What lines in the entries hold the string "https"? List them.

--- START ---

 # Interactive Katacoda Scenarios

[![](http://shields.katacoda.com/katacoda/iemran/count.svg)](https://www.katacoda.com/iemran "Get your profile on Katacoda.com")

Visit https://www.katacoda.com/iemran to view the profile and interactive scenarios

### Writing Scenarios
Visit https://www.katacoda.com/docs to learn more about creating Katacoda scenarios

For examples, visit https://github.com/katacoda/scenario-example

--- END ---

SOLUTION:
[![](http://shields.katacoda.com/katacoda/iemran/count.svg)](https://www.katacoda.com/iemran "Get your profile on Katacoda.com")
Visit https://www.katacoda.com/iemran to view the profile and interactive scenarios
Visit https://www.katacoda.com/docs to learn more about creating Katacoda scenarios
For examples, visit https://github.com/katacoda/scenario-example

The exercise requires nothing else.